The assumption that all sales are good leads to profitless growth, unhappy team members, overworked managers and poor service to your best and most loyal customers.

Those 80-90% of customers who buy little, demand unfeasibly low prices, and demoralize staff and other customers are treated similarly to those customers that are loyal, long-standing and enthusiastic ones who pay the full price, recommend products to friends, and improve the morale of the company’s best employees.

According to Richard Koch (and me), this happens mainly because most leaders believe the world is 50/50. They think that results flow from causes in a linear and roughly equal way. They confuse revenue with profits. They think in averages.

They don’t understand that one customer, one product, one product feature, or one business segment is not as good as another. This leads to dwindling margins and cash ironically leading to the acquisition of more profitless customers thus compounding the problem.

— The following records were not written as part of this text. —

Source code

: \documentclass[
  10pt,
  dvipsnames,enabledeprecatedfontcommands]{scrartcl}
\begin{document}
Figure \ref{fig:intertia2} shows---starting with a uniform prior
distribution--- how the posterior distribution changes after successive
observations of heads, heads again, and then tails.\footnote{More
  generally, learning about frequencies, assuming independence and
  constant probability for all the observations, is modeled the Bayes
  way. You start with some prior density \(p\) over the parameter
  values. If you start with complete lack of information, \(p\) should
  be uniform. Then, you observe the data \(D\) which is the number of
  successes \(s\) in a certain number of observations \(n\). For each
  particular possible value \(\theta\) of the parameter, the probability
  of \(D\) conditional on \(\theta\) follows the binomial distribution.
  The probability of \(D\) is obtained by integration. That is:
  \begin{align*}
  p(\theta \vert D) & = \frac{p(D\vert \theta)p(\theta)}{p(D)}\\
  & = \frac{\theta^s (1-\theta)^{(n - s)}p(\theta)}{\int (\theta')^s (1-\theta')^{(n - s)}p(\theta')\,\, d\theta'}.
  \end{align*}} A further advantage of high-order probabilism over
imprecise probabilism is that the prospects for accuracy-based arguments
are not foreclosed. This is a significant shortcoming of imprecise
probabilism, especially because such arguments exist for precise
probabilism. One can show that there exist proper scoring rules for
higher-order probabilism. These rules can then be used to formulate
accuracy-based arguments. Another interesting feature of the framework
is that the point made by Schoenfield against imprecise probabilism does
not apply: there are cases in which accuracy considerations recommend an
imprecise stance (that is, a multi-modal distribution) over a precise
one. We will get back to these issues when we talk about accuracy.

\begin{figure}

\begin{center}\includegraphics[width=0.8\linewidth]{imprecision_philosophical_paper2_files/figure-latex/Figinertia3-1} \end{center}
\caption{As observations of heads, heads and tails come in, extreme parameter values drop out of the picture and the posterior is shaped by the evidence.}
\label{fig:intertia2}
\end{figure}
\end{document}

It is time to flip the script!

Doing a profit analysis of your existing customer base can yield outsized results. I share one way to do this in this post from a few years ago.

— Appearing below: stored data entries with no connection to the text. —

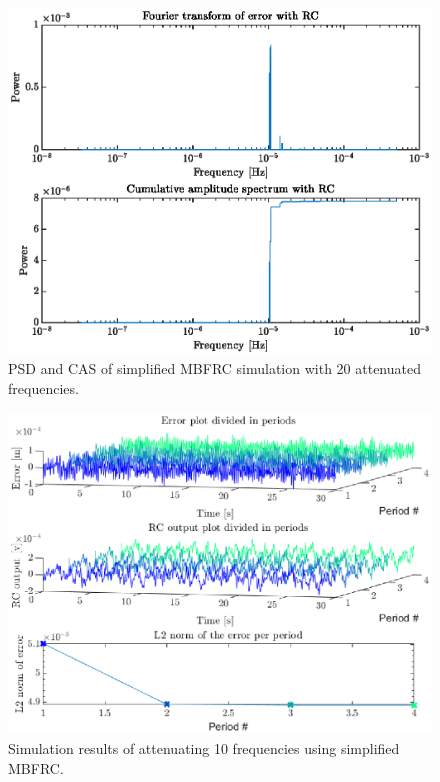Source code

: \documentclass[journal]{IEEEtran}
\begin{document}
\begin{figure}
    \centering
    \includegraphics[width=1\linewidth]{figures/simple_MBFRC/FourierSimp20.eps}
    \caption{PSD and CAS of simplified MBFRC simulation with 20 attenuated frequencies.}
    \label{fig:fftSimp20}
\end{figure}
\begin{figure}
    \centering
    \includegraphics[width=1\linewidth]{figures/simple_MBFRC/SimulationSimp10.eps}
    \caption{Simulation results of attenuating 10 frequencies using simplified MBFRC.}
    \label{fig:SimSimp10}
\end{figure}
\end{document}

If you or someone you know is overwhelmed by the sheer volume of work or feels controlled by outside forces that are preventing success, please reach out to me (contact info below).

Be Exceptional!

Bill – Certified Growth Coach, Foundations in NeuroLeadership certified, PI Certified Partner, 100COACHES member coach

(bill@catalystgrowthadvisors.comwww.catalystgrowthadvisors.com) For MA companies ONLY, as an approved Training and Development provider, Catalyst Growth Advisors can offer up to 50% off program fees. Click here to see if you qualify.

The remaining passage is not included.